57 / 74

6-10 アイスクリーム

   ◇ ◆ ◇  店が終わって家に帰ったあと。明日はレイが出かける日だった。準備をするレイに、政宗はもう一度声を掛ける。 「待ち合わせには少し早めに行け。遅れそうなら連絡しろ。それと、食べ方は少し気を付けろ」 「俺、そんな汚ねぇ?」 「口いっぱいに詰め込むだろ。食べるペースは女の子に合わせろ」  レイは少し考えてから、気まずそうに笑う。 「見てたのか」 「見てる」  政宗が当たり前のように返すと、レイは肩を竦めた。 「恋愛ってめんどくせぇな」 「恋愛じゃねぇ。礼儀だ」 「似たようなもんだろ」 「全然ちげぇよ」  コップへ水を注ぎながらそう言うと、レイはしばらく黙って政宗を見つめていた。 「女の子は大事にしろ」 「なんで」 「相手がお前のために時間を作ってくれてるんだから。あと、話はちゃんと聞け。寒かったら上着を貸してやれ」  レイは素直に頷いたあと、不意になにか思いついたような顔をした。 「でもそれ、マサがいつも俺にやってることじゃん」  出し抜けにそう言われて、政宗は面食らう。 「待ち合わせで遅れねぇし、俺の話ちゃんと聞くし、寒かったら上着貸すし」  何気なく並べられた言葉を聞いているうちに、それが全部無意識だったことへ政宗はようやく気付く。 「普通だろ」 「出た、普通」  レイがふっと笑う。 「マサ、普通好きだな」 「俺が好きとかじゃなくて。

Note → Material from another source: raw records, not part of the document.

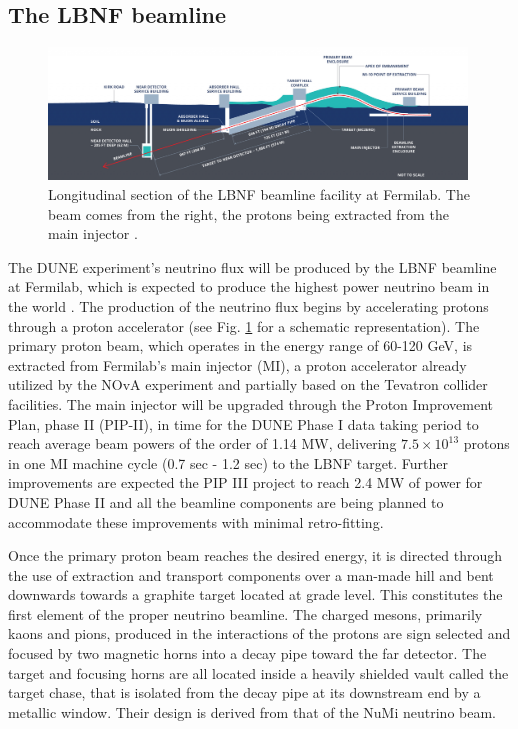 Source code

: \subsection{The LBNF beamline}
\begin{figure}[!h]
     \centering
     \includegraphics[width=0.99\textwidth]{figures/ch3-DUNE/LBNF-IL-graphic-Fermilab-LBNF.png}
     \caption[Longitudinal section of the LBNF beamline facility at Fermilab]{Longitudinal section of the LBNF beamline facility at Fermilab. The beam comes from the right, the protons being extracted from the main injector \cite{LBNFpage}. }
        \label{fig:LBNFgrafics}
\end{figure}
The DUNE experiment's neutrino flux will be produced by the LBNF beamline at Fermilab, which is expected to produce the highest power neutrino beam in the world \cite{DUNE:2016LBNFTDR, Papadimitriou:2016ksv}. The production of the neutrino flux begins by accelerating protons through a proton accelerator (see Fig. \ref{fig:LBNFgrafics} for a schematic representation). The primary proton beam, which operates in the energy range of 60-120 GeV, is extracted from Fermilab's main injector (MI), a proton accelerator already utilized by the NOvA experiment and partially based on the Tevatron collider facilities. The main injector will be upgraded through the Proton Improvement Plan, phase II (PIP-II), in time for the DUNE Phase I data taking period to reach average beam powers of the order of 1.14 MW, delivering $7.5 \times 10^{13}$ protons in one MI machine cycle (0.7 sec - 1.2 sec) to the LBNF target. Further improvements are expected the PIP III project to reach 2.4 MW of power for DUNE Phase II and all the beamline components are being planned to accommodate these improvements with minimal retro-fitting. 

Once the primary proton beam reaches the desired energy, it is directed through the use of extraction and transport components over a man-made hill and bent downwards towards a graphite target located at grade level. This constitutes the first element of the proper neutrino beamline. The charged mesons, primarily kaons and pions, produced in the interactions of the protons are sign selected and focused by two magnetic horns into a decay pipe toward the far detector. The target and focusing horns are all located inside a heavily shielded vault called the target chase, that is isolated from the decay pipe at its downstream end by a metallic window. Their design is derived from that of the NuMi neutrino beam. 

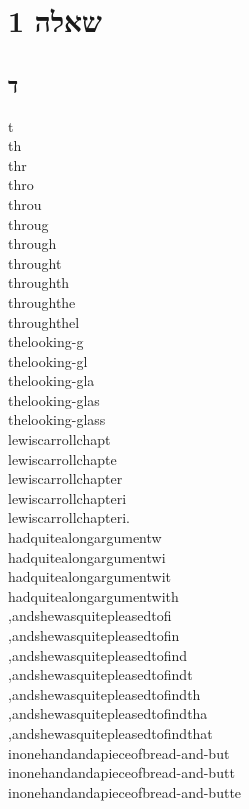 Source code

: \documentclass{article}
\begin{document}


\section*{שאלה 1}

\subsection*{ד}
t\\
th\\
thr\\
thro\\
throu\\
throug\\
through\\
throught\\
throughth\\
throughthe\\
throughthel\\
thelooking-g\\
thelooking-gl\\
thelooking-gla\\
thelooking-glas\\
thelooking-glass\\
lewiscarrollchapt\\
lewiscarrollchapte\\
lewiscarrollchapter\\
lewiscarrollchapteri\\
lewiscarrollchapteri.\\
hadquitealongargumentw\\
hadquitealongargumentwi\\
hadquitealongargumentwit\\
hadquitealongargumentwith\\
,andshewasquitepleasedtofi\\
,andshewasquitepleasedtofin\\
,andshewasquitepleasedtofind\\
,andshewasquitepleasedtofindt\\
,andshewasquitepleasedtofindth\\
,andshewasquitepleasedtofindtha\\
,andshewasquitepleasedtofindthat\\
inonehandandapieceofbread-and-but\\
inonehandandapieceofbread-and-butt\\
inonehandandapieceofbread-and-butte\\
\end{document}
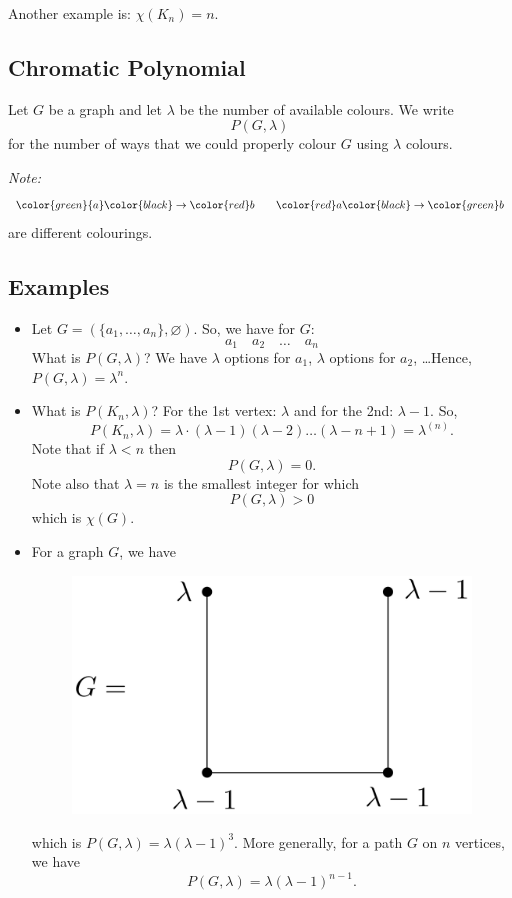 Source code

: \documentclass[11pt]{article}
\let\emptyset\varnothing
\begin{document}
    \vspace{1em}

    Another example is: \(\chi (K_n) = n\).

    \subsection{Chromatic Polynomial}

    Let $G$ be a graph and let $\lambda$ be the number of available colours. We write \[P(G, \lambda)\] for the number of ways that we could properly colour $G$ using \(\lambda\) colours. 

    \emph{Note:} \[\color{green}{a} \color{black} \rightarrow \color{red} b \qquad \color{red} a \color{black} \rightarrow \color{green} b\] are different colourings.

    \subsection{Examples}

    \begin{itemize}
        \item Let \(G = (\{a_1, \dots, a_n\}, \emptyset)\). So, we have for $G$: \[a_1 \quad a_2 \quad \dots \quad a_n\] What is \(P(G, \lambda)\)? We have \(\lambda\) options for \(a_1\), \(\lambda\) options for \(a_2\), \dots Hence, \(P(G,\lambda) = \lambda^{n}\).
        \item What is \(P(K_n, \lambda)\)? For the 1st vertex: \(\lambda\) and for the 2nd: \(\lambda - 1\). So, \[P(K_n,\lambda) = \lambda \cdot (\lambda - 1)(\lambda -2) \dots (\lambda - n + 1) = \lambda^{(n)}.\] Note that if \(\lambda < n\) then \[P(G,\lambda) = 0.\] Note also that \(\lambda=n\) is the smallest integer for which \[P(G,\lambda) > 0\] which is \(\chi (G)\). 
        \item For a graph $G$, we have 
        \begin{figure}[H]
            \centering
            \includegraphics[scale=0.1]{poly1.png}
        \end{figure}
        which is \(P(G,\lambda) = \lambda(\lambda - 1)^3.\) More generally, for a path $G$ on $n$ vertices, we have \[P(G,\lambda) = \lambda (\lambda - 1)^{n-1}.\]
    \end{itemize}
\end{document}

その方がいいって話だ」  そう返したものの、政宗の胸はどこか落ち着かなかった。  なんで今、そんなことを言う。俺がお前にしてきたことと、明日の話を同じにするな。  そんなことを言われると、自分が今まで当たり前だと思ってやってきたことまで、急に意味が変わってしまう気がした。  政宗はそれ以上その話を続けたくなくて、水を一口飲み込む。  レイはやはりまだ腑に落ちていない顔をしていたが、すぐに微笑を浮かべた。  結局、その日は「時間を守れ」だの「相手の話をちゃんと聞け」だのと思いつく限りのことを伝えたものの、どこまで伝わったのかはよくわからなかった。 「渚ちゃんと出かけたことぐらいはあるだろ」  二人の過去は知らないけれど、女の子は彼女だと思って接した方が間違いはなさそうだ。そう思って言うと、レイはぽりぽりと頬を掻く。 「えー、そんなに出かけた記憶ねぇ。……あでも、二人でデパートは行ったぞ」 「へぇ。買い物?」 「ううん。腹が減って、家に食べるもんなくなってさ。そんで食べ物探しに。フードコートのゴミ箱からハンバーガー拾って、それわけて食べた」 「……え」  政宗は言葉を失った。「デパートへ行ったことがある」という言葉から、自分は勝手に買い物や食事を思い浮かべていた。でもレイにとっては違った。  レイはなんでもないことのように、二十年前のことを話す。 「そんで、アイスも買おうとしたんだけどさ、小銭しか持ってなくて。……渚に、食べさせてあげられなかったんだよなぁ」 「……」 「あ、そうだ。会計は俺が出せばいいんだろ?」 「……あ、ああ」 「へへ。今ならなんでも買えるな、俺」  レイはそう言って自分の手を見つめた。二十年前、小銭を握り締めたレイがどんな気持ちで店に向かって、そしてどう渚に詫びたのか。小銭を数えながら諦めるしかなかった兄妹の姿を思い浮かべた瞬間、政宗の視界はわずかに滲んだ。

ともだちにシェアしよう!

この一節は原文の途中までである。